Source: The Guardian
Note: This case is longer than the others as the circumstances need to be explained.
Brett Osbourn and four friends were watching television over a drink.
Wayne Halling had been smashing the windows of other houses in the street with his fists and head, giving himself more than 90 wounds. His wrist was cut to the bone and he had sliced half through one of his toes. He was covered in blood.
By the time Halling arrived at the home where Osborn was sitting with his friends, he was, as every witness who was interviewed stated, a "terrifying sight".
Halling got in the house because one of Osborn's companions, Kelly Hinds, had heard the commotion and gone outside. The drug-crazed Halling took her for "Emma", the girlfriend who, he screamed, had "set him up". Miss Hinds recalled that he "grabbed me and pushed me against a parked car.

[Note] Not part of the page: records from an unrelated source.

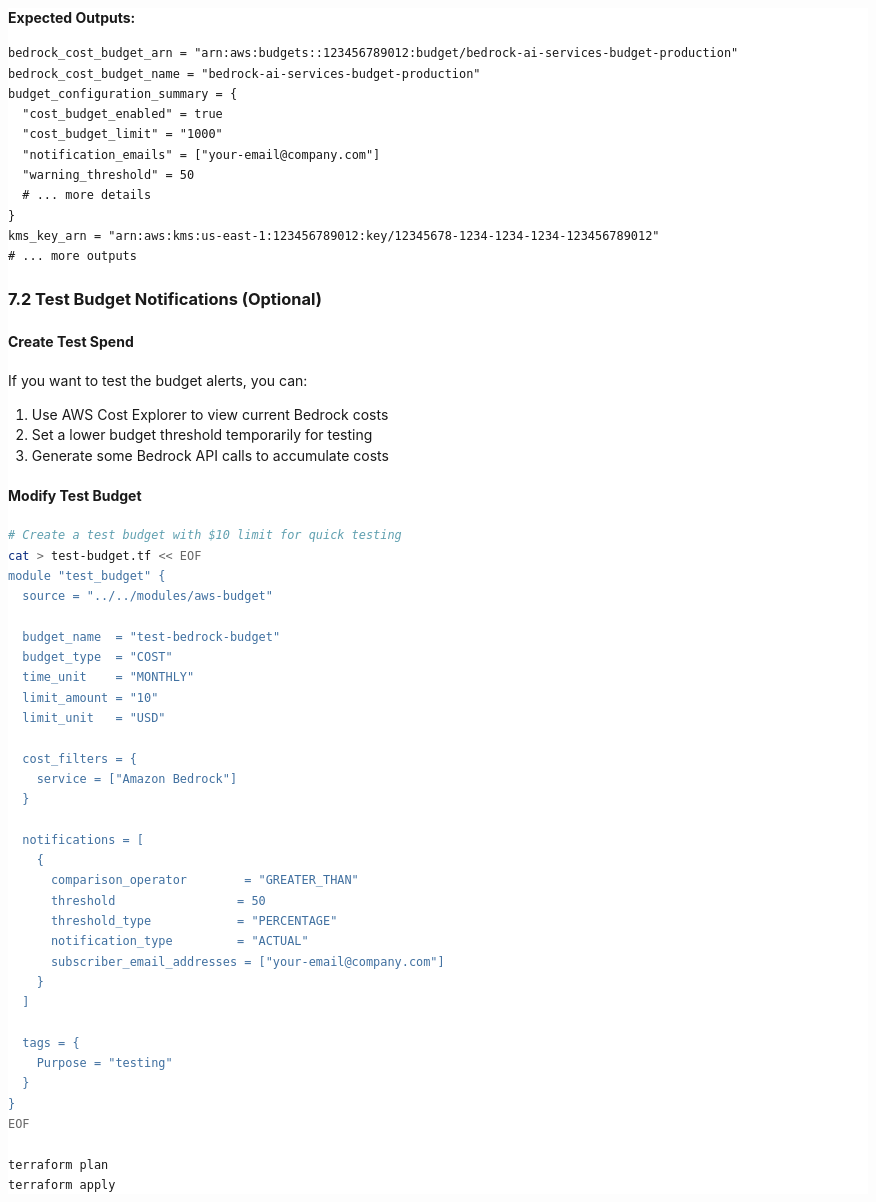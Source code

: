 **Expected Outputs:**
```
bedrock_cost_budget_arn = "arn:aws:budgets::123456789012:budget/bedrock-ai-services-budget-production"
bedrock_cost_budget_name = "bedrock-ai-services-budget-production"
budget_configuration_summary = {
  "cost_budget_enabled" = true
  "cost_budget_limit" = "1000"
  "notification_emails" = ["your-email@company.com"]
  "warning_threshold" = 50
  # ... more details
}
kms_key_arn = "arn:aws:kms:us-east-1:123456789012:key/12345678-1234-1234-1234-123456789012"
# ... more outputs
```

### 7.2 Test Budget Notifications (Optional)

#### Create Test Spend
If you want to test the budget alerts, you can:
1. Use AWS Cost Explorer to view current Bedrock costs
2. Set a lower budget threshold temporarily for testing
3. Generate some Bedrock API calls to accumulate costs

#### Modify Test Budget
```bash
# Create a test budget with $10 limit for quick testing
cat > test-budget.tf << EOF
module "test_budget" {
  source = "../../modules/aws-budget"
  
  budget_name  = "test-bedrock-budget"
  budget_type  = "COST"
  time_unit    = "MONTHLY"
  limit_amount = "10"
  limit_unit   = "USD"
  
  cost_filters = {
    service = ["Amazon Bedrock"]
  }
  
  notifications = [
    {
      comparison_operator        = "GREATER_THAN"
      threshold                 = 50
      threshold_type            = "PERCENTAGE"
      notification_type         = "ACTUAL"
      subscriber_email_addresses = ["your-email@company.com"]
    }
  ]
  
  tags = {
    Purpose = "testing"
  }
}
EOF

terraform plan
terraform apply
```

I immediately got blood from him on my top. I managed to push him away".
Halling pursued her back to the house. Miss Hinds managed to get inside but, even with the help of her pregnant sister, Jodie, was unable to close the door against his weight or stop him from pushing his way in. He staggered along the corridor, smearing the walls with blood.
Jodie Hinds screamed "He's in the house! He's in the house!" and Jay Westbrook, her boyfriend, struggled with him, knocking him down. But he got up again and kept going.
"There is blood everywhere, things are flying everywhere, the girls are screaming hysterically. I just don't know what to do. Then he starts coming towards me." In fear and confusion, Osborn picked up a steak knife with a 6in serrated blade that he says was on the floor. He would later tell the police: "I didn't know what he was going to do to me." Also, knowing that Jodie Hinds was pregnant, he was terrified of what might happen if she were attacked. "He came towards me, sort of grabbed me," says Osborn, "and I lunged, and stabbed him that was the only thing I could think to do. It was just the panic. He's mad, he's crazy, he's just smashed up three houses, attacked people, beaten up my friend. I didn't know what was going to happen. There's blood all over him. The only thing I could think of was to protect myself and the other people in the house."
Halling fell to the floor. Police and an ambulance then arrived: there had been several calls to the emergency services, but because of fights in Romford as the pubs closed, officers had been slow to get to the scene.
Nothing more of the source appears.